- Education: Stanford University (A.B.) University of Michigan (J.D.)
- Occupations: Founder of CyberScout Co-founder of Credit.com Host of What the Hack with Adam Levin Former director of New Jersey Division of Consumer Affairs

= Adam K. Levin =

Adam K. Levin, the former director of the New Jersey Division of Consumer Affairs, is the co-founder of Credit.com and the founder of CyberScout. He is the author of the Amazon Best Seller Swiped: How to Protect Yourself in a World Full of Scammers, Phishers, and Identity Thieves, and is host of the Webby-nominated podcast What the Hack with Adam Levin.

== Education ==
Levin received an A.B. from Stanford University and his J.D. from the University of Michigan in 1974.

== Career ==

As Director of Consumer Affairs in New Jersey, he worked with the New Jersey Legislature and various state regulatory agencies to enact over 40 major consumer protection laws and regulations. He led the fight to force 15 million unsafe Firestone 500 tires off the road. Levin advised consumers on symptoms that indicated failing tires and the proper way to check tires for defects. He developed new consumer educational materials and distribution channels and made over 1,200 consumer educational presentations in five years. Other accomplishments as Director of the New Jersey Division of Consumer Affairs include the promotion of statewide financial literacy programs, two major tire recalls, and a national effort to secure the right for professionals to advertise- an occurrence which created favorable conditions for price competition and established greater consumer protections in the health spa industry.

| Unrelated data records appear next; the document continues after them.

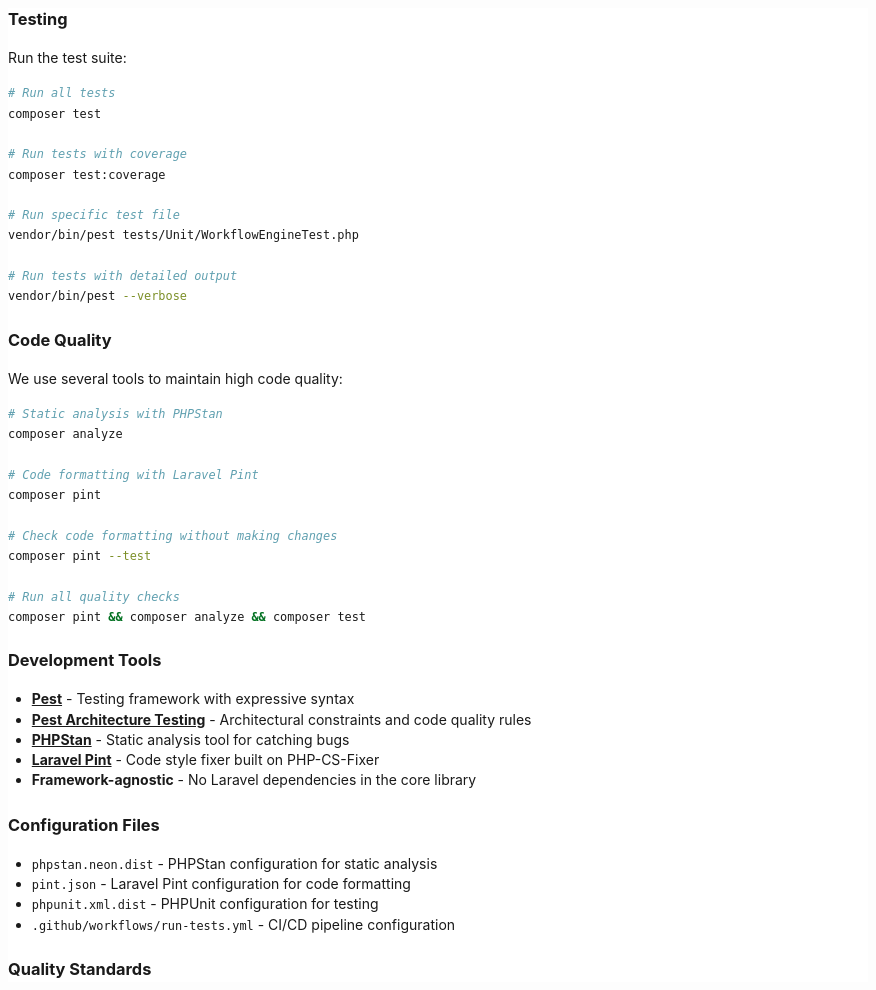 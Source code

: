 ### Testing

Run the test suite:

```bash
# Run all tests
composer test

# Run tests with coverage
composer test:coverage

# Run specific test file
vendor/bin/pest tests/Unit/WorkflowEngineTest.php

# Run tests with detailed output
vendor/bin/pest --verbose
```

### Code Quality

We use several tools to maintain high code quality:

```bash
# Static analysis with PHPStan
composer analyze

# Code formatting with Laravel Pint
composer pint

# Check code formatting without making changes
composer pint --test

# Run all quality checks
composer pint && composer analyze && composer test
```

### Development Tools

- **[Pest](https://pestphp.com/)** - Testing framework with expressive syntax
- **[Pest Architecture Testing](https://pestphp.com/docs/arch-testing)** - Architectural constraints and code quality rules
- **[PHPStan](https://phpstan.org/)** - Static analysis tool for catching bugs
- **[Laravel Pint](https://laravel.com/docs/pint)** - Code style fixer built on PHP-CS-Fixer
- **Framework-agnostic** - No Laravel dependencies in the core library

### Configuration Files

- `phpstan.neon.dist` - PHPStan configuration for static analysis
- `pint.json` - Laravel Pint configuration for code formatting  
- `phpunit.xml.dist` - PHPUnit configuration for testing
- `.github/workflows/run-tests.yml` - CI/CD pipeline configuration

### Quality Standards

In 1982, he resigned his post as Director of Consumer Affairs to run for office. He won the Democratic nomination for the United States House of Representatives in New Jersey’s 7th Congressional District. Levin ran against the Republican Matthew Rinaldo but was unsuccessful in unseating Rinaldo who had been the five term incumbent in the 7th Congressional District. Once the election was over, Levin entered the real estate business and co-founded Kingswood Management, the Regal Management (formerly Bellmarc-Regal Management), one of the largest residential property management companies in New York City.

In 1994, he co-founded Credit.com Inc, an online financial services educator and resource for consumers to manage their credit finances. In 2003, he founded CyberScout, an online provider of identity management, identity theft recovery services, breach services and data risk management for businesses.

Levin is also the president of the Philip and Janice Levin Foundation (which is a major contributor to the renovation of 19th-century paintings galleries at the Metropolitan Museum of Art) and is on the board of the Foundation for Art and Preservation in Embassies.

==What the Hack with Adam Levin podcast==

Levin hosts a weekly podcast called What the Hack with Adam Levin, with co-hosts Beau Friedlander and Travis Taylor, which features guests and experts who discuss their experiences with scams, identity theft, privacy and other cyber-related issues. Notable guests have included Sen. Al Franken, Daily Show Correspondent Roy Wood, Jr. and others.

In 2023, What the Hack won two Signal Awards, a Gold AVA Award, and was nominated for a Webby.